Life Sciences

Microscope probes get harder and sharper

Researchers led by a professor from the University of Illinois at Urbana Champaign (Champaign, IL, USA) have developed a new method for producing harder and sharper probes for Scanning Tunneling Microscopes (STMs).
July 10, 2012
2 min read

Researchers led by a professor from the University of Illinois at Urbana Champaign (Champaign, IL, USA) have developed a new method for producing harder and sharper probes for Scanning Tunneling Microscopes (STMs). The result could mean that future microscope systems based on the probes could produce even higher resolution images.

Scanning probe microscopes are widely used among researchers, yet the quality of the data from them depends on the quality of the probes used in them. When probes degrade with use and wear down, the images that are produced via microscopy are compromised.

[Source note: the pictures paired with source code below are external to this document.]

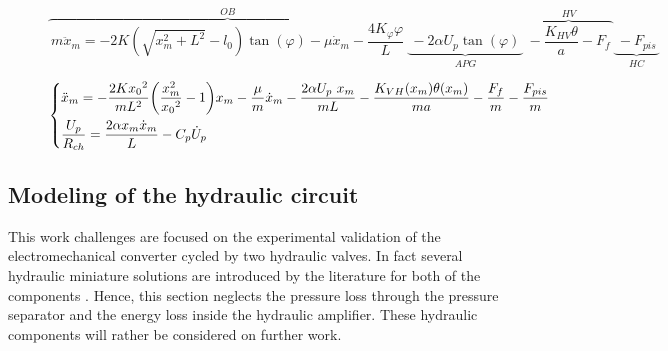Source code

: \documentclass[3p,twocolumn,preprint]{elsarticle}
\begin{document}
\begin{figure}
\begin{equation}
\overbrace{\ m \ddot{x}_m =-2K(\sqrt{x_m^2+L^2}-l_0)\tan(\varphi) 
							-\mu \dot{x}_m
							-\frac{4K_{\varphi}\varphi}{L}\ }^{OB}
			\underbrace{\ -2\alpha U_p \tan(\varphi)\ }_{APG}		 
			\overbrace{\ -\dfrac{K_{HV}\theta}{a} - F_f\ }^{HV}
			\underbrace{\ -F_{pis}\ }_{HC}
\label{eq:OB-GPA}
\end{equation}
\end{figure}
\begin{figure}
\begin{equation}
	\begin{dcases}
\ddot{x}_m = - \frac{2K{x_0}^2}{mL^2}\biggl(\frac{x_m^2}{{x_0}^2} -1\biggr)
			   x_m - \frac{\mu}{m}\dot{x}_m - \frac{2\alpha U_p\ x_m}{mL}
			-\frac{K_{VH}(x_m)\theta(x_m)}{ma}
			-\frac{F_f}{m}
			-\frac{F_{pis}}{m} \\
\dfrac{U_p}{R_{ch}} = \frac{2\alpha x_m \dot{x}_m}{L} - C_p\dot{U}_p
	\end{dcases}
	\label{eq:OB+GPA+VH+piston}	
\end{equation}
\end{figure}
	\subsection{Modeling of the hydraulic circuit}	
	\label{subsec:The hydraulic circuit}
This work challenges are focused on the experimental validation of the electromechanical converter cycled by two hydraulic valves. In fact several hydraulic miniature solutions are introduced by the literature for both of the components \cite{Wang2020,Xu2021,Zhu2013}. Hence, this section neglects the pressure loss through the pressure separator and the energy loss inside the hydraulic amplifier. These hydraulic components will rather be considered on further work.
\end{document}
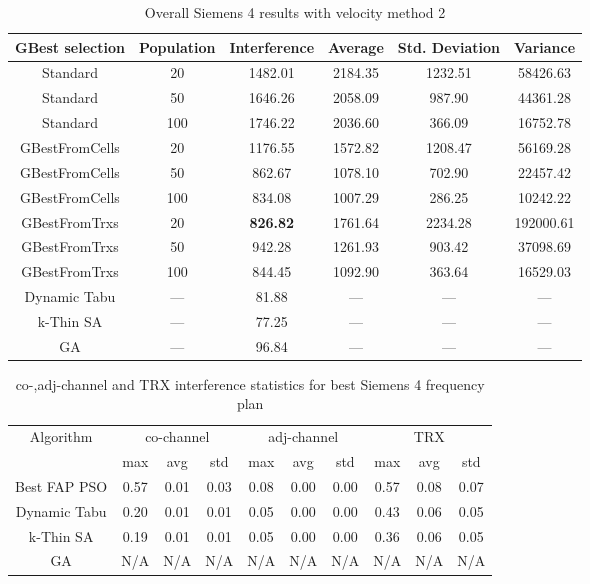 \begin{table}[H]
\centering
	\begin{tabular}{cccccc}
	\toprule
    GBest selection & Population & Interference & Average & Std. Deviation & Variance \\
    \midrule
    Standard & 20 & 1482.01 & 2184.35 & 1232.51 & 58426.63\\
    Standard & 50 & 1646.26 & 2058.09 & 987.90 & 44361.28\\
    Standard & 100 & 1746.22 & 2036.60 & 366.09 & 16752.78\\
    GBestFromCells & 20 & 1176.55 & 1572.82 & 1208.47 & 56169.28\\
    GBestFromCells & 50 & 862.67 & 1078.10 & 702.90 & 22457.42\\
    GBestFromCells & 100 & 834.08 & 1007.29 & 286.25 & 10242.22\\
    GBestFromTrxs & 20 & \textbf{826.82} & 1761.64 & 2234.28 & 192000.61\\
    GBestFromTrxs & 50 & 942.28 & 1261.93 & 903.42 & 37098.69\\
    GBestFromTrxs & 100 & 844.45 & 1092.90 & 363.64 & 16529.03\\
    \midrule
    Dynamic Tabu & --- & 81.88 & --- & --- & --- \\
    k-Thin SA & --- & 77.25 & --- & ---  & ---\\
    GA & --- & 96.84 & --- & ---  & ---\\
    \bottomrule
	\end{tabular}
\caption{Overall Siemens 4 results with velocity method 2}
\label{tab:siem4m2}
\end{table}
\begin{table}[H]
\centering
	\begin{tabular}{cccccccccc}
	\toprule
    Algorithm & \multicolumn{3}{c}{co-channel} & \multicolumn{3}{c}{adj-channel} & \multicolumn{3}{c}{TRX}\\
              & max & avg & std
              & max & avg & std
              & max & avg & std\\
    \midrule
    Best FAP PSO & 0.57 & 0.01 & 0.03 & 0.08 & 0.00 & 0.00 & 0.57 & 0.08 & 0.07\\
    Dynamic Tabu & 0.20 & 0.01 & 0.01 & 0.05 & 0.00 & 0.00 & 0.43 & 0.06 & 0.05\\
    k-Thin SA & 0.19 & 0.01 & 0.01 & 0.05 & 0.00 & 0.00 & 0.36 & 0.06 & 0.05\\
    GA & \scriptsize{N/A} & \scriptsize{N/A} & \scriptsize{N/A} & \scriptsize{N/A} & \scriptsize{N/A} & \scriptsize{N/A} & \scriptsize{N/A} & \scriptsize{N/A} & \scriptsize{N/A}\\
    \bottomrule
	\end{tabular}
\caption{co-,adj-channel and TRX interference statistics for best Siemens 4 frequency plan}
\label{tab:stats-siem4m1}
\end{table}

Unlike conventional probes constructed of silicon or silicon nitride which suffer from tip wear, Professor Joe Lyding's probes have tips that are coated with an extremely hard conductive coating of hafnium diboride and then sharpened to a radius-of-curvature under 5 nm using a proprietary technique called field directed sputter sharpening.

In conventional sputter sharpening, an ion gun is used to shoot high-energy ions to sputter the tips of probes. Material sputters off as the ions collide with the tip, whittling away the probe.

Field directed sputter sharpening builds upon conventional sputter sharpening by adding a positive voltage bias to the tip being sputtered. This creates an electric field that emanates from the tip. Since the electric field is highest at the tip, it repels the ions from it. Locations that have a smaller electric field are therefore sputtered away, but the apex is preserved.

The combination of the hard coating and the sharpness of the probes mean that they will enable users to obtain very high resolution images over long periods of use.

The researchers have received a patent on the technique and have started a company called Tiptek (West Chester, PA, USA) to begin manufacturing probes based on it. They also plan to make Atomic Force Microscope (AFM) probes as well as STM probes. The first of the probes will be available for purchase in late 2012.